The following pictures show, respectively, Olympic and Titanic (in drydock) with the hawsehole plug installed, and Titanic laying at Southampton with the plug removed:
#47182, "RE: Round casting on bow" In response to Reply # 7
One poster above mentioned that this seems very unseamanlike. I would point out that by Titanic's time British seamen had hundreds of years of experience in the use of various purchases to hoist heavy objects overboard such as cannons, ships' boats, etc, to the point where such excercises were quite routine. Just because we cannot imagine how such as thing was done doesn't mean it wasn't feasible.

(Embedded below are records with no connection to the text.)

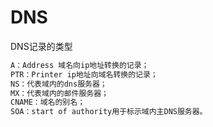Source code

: # DNS

DNS记录的类型

```bash
A：Address 域名向ip地址转换的记录；
PTR：Printer ip地址向域名转换的记录；
NS：代表域内的dns服务器；
MX：代表域内的邮件服务器；
CNAME：域名的别名；
SOA：start of authority用于标示域内主DNS服务器。
```
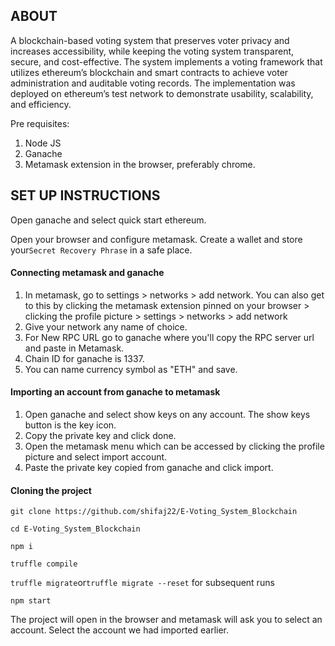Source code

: ## ABOUT
A blockchain-based voting system that preserves voter privacy and increases accessibility, while keeping the voting system transparent, secure, and cost-effective. The system implements a voting framework that utilizes ethereum’s blockchain and smart contracts to achieve voter administration and auditable voting records. The implementation was deployed on ethereum’s test network to demonstrate usability, scalability, and efficiency.

Pre requisites:
1. Node JS
2. Ganache
3. Metamask extension in the browser, preferably chrome.

## SET UP INSTRUCTIONS

Open ganache and select quick start ethereum.

Open your browser and configure metamask. Create a wallet and store your```Secret Recovery Phrase``` in a safe place.

#### Connecting metamask and ganache
1. In metamask, go to settings > networks > add network. You can also get to this by clicking the metamask extension pinned on your browser > clicking the profile picture > settings > networks > add network
2. Give your network any name of choice. 
3. For New RPC URL go to ganache where you'll copy the RPC server url and paste in Metamask. 
4. Chain ID for ganache is 1337. 
5. You can name currency symbol as "ETH" and save. 

#### Importing an account from ganache to metamask
1. Open ganache and select show keys on any account. The show keys button is the key icon.
2. Copy the private key and click done.
3. Open the metamask menu which can be accessed by clicking the profile picture and select import account.
4. Paste the private key copied from ganache and click import.

#### Cloning the project

```git clone https://github.com/shifaj22/E-Voting_System_Blockchain```

```cd E-Voting_System_Blockchain```

```npm i```

```truffle compile```

```truffle migrate```or```truffle migrate --reset``` for subsequent runs

```npm start```

The project will open in the browser and metamask will ask you to select an account. Select the account we had imported earlier.

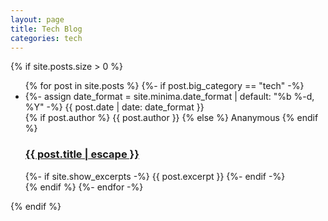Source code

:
```yaml
---
layout: page
title: Tech Blog
categories: tech
---
```


{% if site.posts.size > 0 %}
  <ul class="post-list">
  {% for post in site.posts %}
  {%- if post.big_category == "tech" -%}
  <li>
    {%- assign date_format = site.minima.date_format | default: "%b %-d, %Y" -%}
    <span class="post-meta">
      {{ post.date | date: date_format }}
    </span>
    <br/>
    <span class="post-meta">
      {% if post.author %}
        {{ post.author }}
      {% else %}
        Ananymous
      {% endif %}
    </span>
    <h3>
      <a class="post-link" href="{{ post.url | relative_url }}">
        {{ post.title | escape }}
      </a>
    </h3>
    {%- if site.show_excerpts -%}
      {{ post.excerpt }}
    {%- endif -%}
  </li>
  {% endif %}
  {%- endfor -%}
  </ul>
{% endif %}
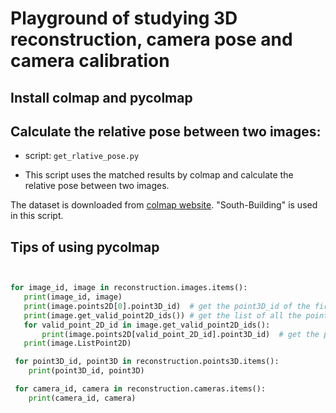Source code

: # Playground of studying 3D reconstruction, camera pose and camera calibration 

## Install colmap and pycolmap



## Calculate the relative pose between two images:

- script: `get_rlative_pose.py`

- This script uses the matched results by colmap and calculate the relative pose between two images.

The dataset is downloaded from [colmap website](https://colmap.github.io/datasets.html). "South-Building" is used in this script.


## Tips of using pycolmap

```python


for image_id, image in reconstruction.images.items():
   print(image_id, image) 
   print(image.points2D[0].point3D_id)  # get the point3D_id of the first point2D of the "image"
   print(image.get_valid_point2D_ids()) # get the list of all the point2D ids whose point_3D_id is not -1
   for valid_point_2D_id in image.get_valid_point2D_ids():
       print(image.points2D[valid_point_2D_id].point3D_id)  # get the point3D_id of the valid point2D
   print(image.ListPoint2D)

 for point3D_id, point3D in reconstruction.points3D.items():
    print(point3D_id, point3D)

 for camera_id, camera in reconstruction.cameras.items():
    print(camera_id, camera)

```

Second, although the center hawser was used as a means of towing the ship forward out of her berth, as seen clearly in the Courtney photos taken at Southampton, disabuse yourself of any idea that this would have worked at sea. Successful towing in open waters with a vessel as large and as heavy as Titanic demands a significant catenary in the towing cable, meaning the ships have to be far enough apart for the cable to sag quite deeply in the water. In researching Titanic's center anchor I consulted with a firm that manufacturers some of the largest commercial anchors in the world, and the president of that firm assured me that the length of Titanic's center hawser was far too short to allow a sufficient catenary. It could certainly have been attempted out of desperation, but in anything but the calmest seas and/or with the ship significantly flooded the cable would have parted almost immediately.
#47183, "RE: Round casting on bow" In response to Reply # 8
Great description and photos of the bow hawse. Sounds like it was used more often then I though, so now, I will have to decide whether to model it open or closed. Any idea how the plug would have been removed or inserted? It looks like it would have to be done from the outside somehow.